Directions for this task:
Output exactly the lines below, starting with the line that has "composante, il est" and going on through the line that has "to 1 kHz.\\", both included, and no other lines.

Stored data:
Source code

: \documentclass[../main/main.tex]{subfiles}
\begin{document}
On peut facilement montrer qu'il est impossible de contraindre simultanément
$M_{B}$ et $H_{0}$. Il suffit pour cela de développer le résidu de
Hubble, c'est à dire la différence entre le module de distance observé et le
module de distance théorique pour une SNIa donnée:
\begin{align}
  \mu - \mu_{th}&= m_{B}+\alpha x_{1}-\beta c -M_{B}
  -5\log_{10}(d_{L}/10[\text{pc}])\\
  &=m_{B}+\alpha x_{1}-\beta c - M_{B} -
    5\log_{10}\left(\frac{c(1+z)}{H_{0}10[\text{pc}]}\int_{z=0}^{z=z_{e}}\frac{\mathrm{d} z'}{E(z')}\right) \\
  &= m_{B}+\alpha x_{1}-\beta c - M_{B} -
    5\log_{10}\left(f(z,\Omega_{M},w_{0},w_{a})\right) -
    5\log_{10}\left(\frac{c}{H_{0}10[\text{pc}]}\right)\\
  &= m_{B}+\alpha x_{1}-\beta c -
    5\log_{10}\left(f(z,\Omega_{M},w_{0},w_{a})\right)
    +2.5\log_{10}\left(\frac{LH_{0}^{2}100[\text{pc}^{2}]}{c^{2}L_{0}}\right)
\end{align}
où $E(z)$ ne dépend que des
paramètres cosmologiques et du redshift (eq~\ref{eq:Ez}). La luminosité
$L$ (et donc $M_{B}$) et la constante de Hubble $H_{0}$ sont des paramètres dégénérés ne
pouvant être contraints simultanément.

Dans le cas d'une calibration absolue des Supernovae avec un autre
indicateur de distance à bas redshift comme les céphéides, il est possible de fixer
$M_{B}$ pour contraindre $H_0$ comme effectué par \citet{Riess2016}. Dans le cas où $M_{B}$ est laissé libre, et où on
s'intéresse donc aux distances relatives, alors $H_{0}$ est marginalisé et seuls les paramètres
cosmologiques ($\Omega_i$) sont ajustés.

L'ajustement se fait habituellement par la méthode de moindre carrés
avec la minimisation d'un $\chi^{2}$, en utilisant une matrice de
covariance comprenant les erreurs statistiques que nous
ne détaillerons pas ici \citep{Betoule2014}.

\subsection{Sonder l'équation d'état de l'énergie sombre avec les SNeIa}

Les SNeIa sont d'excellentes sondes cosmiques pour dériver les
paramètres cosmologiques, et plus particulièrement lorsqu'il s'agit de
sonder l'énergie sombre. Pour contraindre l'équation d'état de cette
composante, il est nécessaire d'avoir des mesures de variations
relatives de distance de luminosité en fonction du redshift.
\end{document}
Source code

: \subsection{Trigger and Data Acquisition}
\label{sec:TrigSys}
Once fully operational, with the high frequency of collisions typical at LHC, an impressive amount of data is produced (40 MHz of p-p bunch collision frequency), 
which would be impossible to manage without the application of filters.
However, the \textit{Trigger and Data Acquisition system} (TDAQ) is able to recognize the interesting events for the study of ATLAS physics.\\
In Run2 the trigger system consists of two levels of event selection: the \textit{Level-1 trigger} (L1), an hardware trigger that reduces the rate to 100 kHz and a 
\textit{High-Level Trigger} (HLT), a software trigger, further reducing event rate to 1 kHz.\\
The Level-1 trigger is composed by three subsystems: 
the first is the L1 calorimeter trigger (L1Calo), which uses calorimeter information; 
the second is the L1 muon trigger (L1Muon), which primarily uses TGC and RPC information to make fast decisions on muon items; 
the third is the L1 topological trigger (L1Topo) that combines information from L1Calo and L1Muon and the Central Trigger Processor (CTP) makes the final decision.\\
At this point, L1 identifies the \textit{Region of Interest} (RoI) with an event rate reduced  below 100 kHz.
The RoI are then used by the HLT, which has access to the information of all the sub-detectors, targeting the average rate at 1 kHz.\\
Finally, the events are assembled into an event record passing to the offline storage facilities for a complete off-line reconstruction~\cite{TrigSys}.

Output for this task:
composante, il est nécessaire d'avoir des mesures de variations
relatives de distance de luminosité en fonction du redshift.
\end{document}
Source code

: \subsection{Trigger and Data Acquisition}
\label{sec:TrigSys}
Once fully operational, with the high frequency of collisions typical at LHC, an impressive amount of data is produced (40 MHz of p-p bunch collision frequency), 
which would be impossible to manage without the application of filters.
However, the \textit{Trigger and Data Acquisition system} (TDAQ) is able to recognize the interesting events for the study of ATLAS physics.\\
In Run2 the trigger system consists of two levels of event selection: the \textit{Level-1 trigger} (L1), an hardware trigger that reduces the rate to 100 kHz and a 
\textit{High-Level Trigger} (HLT), a software trigger, further reducing event rate to 1 kHz.\\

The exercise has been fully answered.